## Prompt
Using the material that follows, identify and copy each line with the string "WiFi".

*** Information ***

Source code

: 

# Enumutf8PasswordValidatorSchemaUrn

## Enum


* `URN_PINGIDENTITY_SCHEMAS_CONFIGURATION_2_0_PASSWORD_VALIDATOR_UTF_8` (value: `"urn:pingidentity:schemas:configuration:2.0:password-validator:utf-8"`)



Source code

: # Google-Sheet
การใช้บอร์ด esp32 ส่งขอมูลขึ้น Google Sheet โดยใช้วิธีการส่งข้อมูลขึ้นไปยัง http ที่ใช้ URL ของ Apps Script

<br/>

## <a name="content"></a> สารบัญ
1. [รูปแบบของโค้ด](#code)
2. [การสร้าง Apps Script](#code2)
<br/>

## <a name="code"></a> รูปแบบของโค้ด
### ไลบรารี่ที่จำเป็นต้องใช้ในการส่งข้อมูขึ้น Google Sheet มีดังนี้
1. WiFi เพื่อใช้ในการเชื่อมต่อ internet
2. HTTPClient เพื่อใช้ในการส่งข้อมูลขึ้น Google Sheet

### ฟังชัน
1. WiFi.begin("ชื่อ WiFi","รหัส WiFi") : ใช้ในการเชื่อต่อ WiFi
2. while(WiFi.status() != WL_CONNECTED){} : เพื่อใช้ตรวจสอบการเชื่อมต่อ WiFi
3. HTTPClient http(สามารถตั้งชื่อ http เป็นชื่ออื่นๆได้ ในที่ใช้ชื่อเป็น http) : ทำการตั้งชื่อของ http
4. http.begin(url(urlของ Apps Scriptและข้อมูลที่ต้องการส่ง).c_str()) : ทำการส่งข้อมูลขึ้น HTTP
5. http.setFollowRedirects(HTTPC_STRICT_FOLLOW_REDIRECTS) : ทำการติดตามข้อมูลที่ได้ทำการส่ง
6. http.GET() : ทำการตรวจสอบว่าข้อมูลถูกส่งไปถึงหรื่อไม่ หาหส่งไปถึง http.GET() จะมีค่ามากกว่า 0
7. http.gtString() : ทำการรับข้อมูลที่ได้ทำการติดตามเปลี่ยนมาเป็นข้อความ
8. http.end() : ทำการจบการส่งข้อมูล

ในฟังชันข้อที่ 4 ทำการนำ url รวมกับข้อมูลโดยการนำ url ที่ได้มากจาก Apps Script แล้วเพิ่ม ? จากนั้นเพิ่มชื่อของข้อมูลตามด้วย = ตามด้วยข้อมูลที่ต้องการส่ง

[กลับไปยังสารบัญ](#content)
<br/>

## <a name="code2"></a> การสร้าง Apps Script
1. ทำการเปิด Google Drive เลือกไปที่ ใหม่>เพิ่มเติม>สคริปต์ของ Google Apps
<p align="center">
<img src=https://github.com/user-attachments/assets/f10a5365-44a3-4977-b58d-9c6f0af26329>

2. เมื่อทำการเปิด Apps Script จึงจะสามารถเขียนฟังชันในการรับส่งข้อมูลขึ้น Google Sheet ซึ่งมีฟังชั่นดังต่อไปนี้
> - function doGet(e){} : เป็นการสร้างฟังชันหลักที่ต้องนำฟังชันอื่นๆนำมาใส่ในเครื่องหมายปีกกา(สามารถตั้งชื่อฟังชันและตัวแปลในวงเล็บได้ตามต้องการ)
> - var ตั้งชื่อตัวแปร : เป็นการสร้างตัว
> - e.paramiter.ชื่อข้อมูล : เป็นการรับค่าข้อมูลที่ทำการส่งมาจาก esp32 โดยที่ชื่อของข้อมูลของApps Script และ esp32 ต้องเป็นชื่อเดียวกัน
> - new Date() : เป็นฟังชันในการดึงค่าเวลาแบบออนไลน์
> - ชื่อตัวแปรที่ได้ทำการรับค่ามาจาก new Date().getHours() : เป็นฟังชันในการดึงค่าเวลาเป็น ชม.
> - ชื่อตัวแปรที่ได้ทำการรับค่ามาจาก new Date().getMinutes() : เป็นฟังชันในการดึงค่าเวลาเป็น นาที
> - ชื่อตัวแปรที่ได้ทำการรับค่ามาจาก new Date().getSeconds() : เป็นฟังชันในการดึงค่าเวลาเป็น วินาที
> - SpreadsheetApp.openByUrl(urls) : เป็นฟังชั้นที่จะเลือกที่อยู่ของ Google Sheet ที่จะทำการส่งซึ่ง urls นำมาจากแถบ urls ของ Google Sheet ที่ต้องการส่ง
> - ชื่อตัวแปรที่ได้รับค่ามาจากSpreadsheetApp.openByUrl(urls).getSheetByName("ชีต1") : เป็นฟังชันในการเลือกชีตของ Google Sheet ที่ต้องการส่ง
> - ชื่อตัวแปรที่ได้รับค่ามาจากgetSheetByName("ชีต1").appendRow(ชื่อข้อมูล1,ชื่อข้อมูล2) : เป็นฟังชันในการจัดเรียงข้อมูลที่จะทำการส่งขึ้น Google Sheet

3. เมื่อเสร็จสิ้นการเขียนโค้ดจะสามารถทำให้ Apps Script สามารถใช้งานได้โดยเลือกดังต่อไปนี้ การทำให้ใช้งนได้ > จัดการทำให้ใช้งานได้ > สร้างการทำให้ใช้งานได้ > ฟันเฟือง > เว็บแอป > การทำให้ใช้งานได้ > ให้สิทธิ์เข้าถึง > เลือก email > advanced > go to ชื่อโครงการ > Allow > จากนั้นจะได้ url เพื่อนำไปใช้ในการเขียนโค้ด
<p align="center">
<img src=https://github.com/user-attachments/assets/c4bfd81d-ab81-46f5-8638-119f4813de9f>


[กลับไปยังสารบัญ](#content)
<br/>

*** End of Information ***

## Exercise answer
1. WiFi เพื่อใช้ในการเชื่อมต่อ internet
1. WiFi.begin("ชื่อ WiFi","รหัส WiFi") : ใช้ในการเชื่อต่อ WiFi
2. while(WiFi.status() != WL_CONNECTED){} : เพื่อใช้ตรวจสอบการเชื่อมต่อ WiFi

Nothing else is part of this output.